Lo encontré como se encuentran las cosas que están destinadas a quedarse, como si me estuviera esperando para encontrarme con él, como un regalo de los Reyes Magos. Era pequeño, vulnerable y desbordaba ternura. Al mirarlo, supe que no podía llamarse de otra manera más que Totoro. Para mí, es como el espíritu del bosque de la película Mi vecino Totoro que encarna la protección, la calma y la magia silenciosa de lo que acompaña sin imponerse. Nombrarlo así fue una forma de reconocer lo que ya era: un ser capaz de hacer habitable mi espacio, de volverlo hogar.

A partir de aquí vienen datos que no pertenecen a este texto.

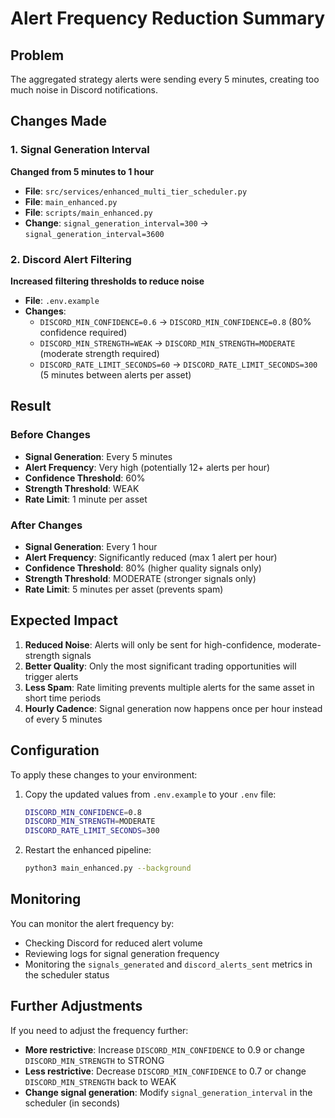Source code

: # Alert Frequency Reduction Summary

## Problem
The aggregated strategy alerts were sending every 5 minutes, creating too much noise in Discord notifications.

## Changes Made

### 1. Signal Generation Interval
**Changed from 5 minutes to 1 hour**

- **File**: `src/services/enhanced_multi_tier_scheduler.py`
- **File**: `main_enhanced.py` 
- **File**: `scripts/main_enhanced.py`
- **Change**: `signal_generation_interval=300` → `signal_generation_interval=3600`

### 2. Discord Alert Filtering
**Increased filtering thresholds to reduce noise**

- **File**: `.env.example`
- **Changes**:
  - `DISCORD_MIN_CONFIDENCE=0.6` → `DISCORD_MIN_CONFIDENCE=0.8` (80% confidence required)
  - `DISCORD_MIN_STRENGTH=WEAK` → `DISCORD_MIN_STRENGTH=MODERATE` (moderate strength required)
  - `DISCORD_RATE_LIMIT_SECONDS=60` → `DISCORD_RATE_LIMIT_SECONDS=300` (5 minutes between alerts per asset)

## Result

### Before Changes
- **Signal Generation**: Every 5 minutes
- **Alert Frequency**: Very high (potentially 12+ alerts per hour)
- **Confidence Threshold**: 60%
- **Strength Threshold**: WEAK
- **Rate Limit**: 1 minute per asset

### After Changes
- **Signal Generation**: Every 1 hour
- **Alert Frequency**: Significantly reduced (max 1 alert per hour)
- **Confidence Threshold**: 80% (higher quality signals only)
- **Strength Threshold**: MODERATE (stronger signals only)
- **Rate Limit**: 5 minutes per asset (prevents spam)

## Expected Impact

1. **Reduced Noise**: Alerts will only be sent for high-confidence, moderate-strength signals
2. **Better Quality**: Only the most significant trading opportunities will trigger alerts
3. **Less Spam**: Rate limiting prevents multiple alerts for the same asset in short time periods
4. **Hourly Cadence**: Signal generation now happens once per hour instead of every 5 minutes

## Configuration

To apply these changes to your environment:

1. Copy the updated values from `.env.example` to your `.env` file:
   ```bash
   DISCORD_MIN_CONFIDENCE=0.8
   DISCORD_MIN_STRENGTH=MODERATE
   DISCORD_RATE_LIMIT_SECONDS=300
   ```

2. Restart the enhanced pipeline:
   ```bash
   python3 main_enhanced.py --background
   ```

## Monitoring

You can monitor the alert frequency by:
- Checking Discord for reduced alert volume
- Reviewing logs for signal generation frequency
- Monitoring the `signals_generated` and `discord_alerts_sent` metrics in the scheduler status

## Further Adjustments

If you need to adjust the frequency further:

- **More restrictive**: Increase `DISCORD_MIN_CONFIDENCE` to 0.9 or change `DISCORD_MIN_STRENGTH` to STRONG
- **Less restrictive**: Decrease `DISCORD_MIN_CONFIDENCE` to 0.7 or change `DISCORD_MIN_STRENGTH` back to WEAK
- **Change signal generation**: Modify `signal_generation_interval` in the scheduler (in seconds)
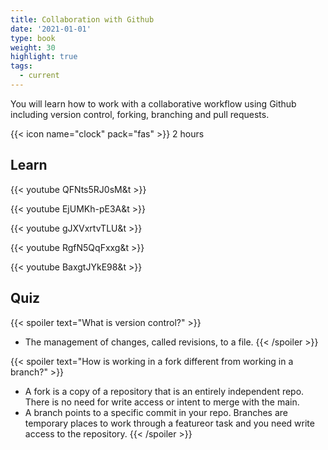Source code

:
 ```yaml
---
title: Collaboration with Github
date: '2021-01-01'
type: book
weight: 30
highlight: true
tags:
  - current
---
```


You will learn how to work with a collaborative workflow using Github including version control, forking, branching and pull requests.

<!--more-->

{{< icon name="clock" pack="fas" >}} 2 hours

## Learn

{{< youtube QFNts5RJ0sM&t  >}}

{{< youtube EjUMKh-pE3A&t  >}}

{{< youtube gJXVxrtvTLU&t  >}}

{{< youtube RgfN5QqFxxg&t  >}}

{{< youtube BaxgtJYkE98&t >}}

## Quiz

{{< spoiler text="What is version control?" >}}
* The management of changes, called revisions, to a file.
{{< /spoiler >}}

{{< spoiler text="How is working in a fork different from working in a branch?" >}}
* A fork is a copy of a repository that is an entirely independent repo. There is no need for write access or intent to merge with the main.
* A branch points to a specific commit in your repo. Branches are temporary places to work through a featureor task and you need write access to the repository. 
{{< /spoiler >}}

Rescatarlo no fue solo un acto protector, sino un encuentro. Desde entonces, Totoro se mueve con una serenidad y un agradecimiento que reconforta el alma. Hay en él una belleza suave, una magia discreta que no necesita explicaciones. Su presencia recuerda que lo extraordinario no siempre llega desde lejos o de maneras complicadas; a veces nace en la calle que recorremos todos los días, en la decisión de no mirar hacia otro lado, en un gesto de atención y de cuidar la vida.
Totoro es mágico porque existe, porque me acompaña, porque transforma lo común en momentos divertidos y en situaciones delirantes con sus travesuras. En su forma de habitar el mundo hay una lección muy valiosa: reconocer que la belleza también se rescata, y que, cuando se le da un nombre y un lugar, se puede cambiar para siempre la manera en que miramos lo que nos rodea.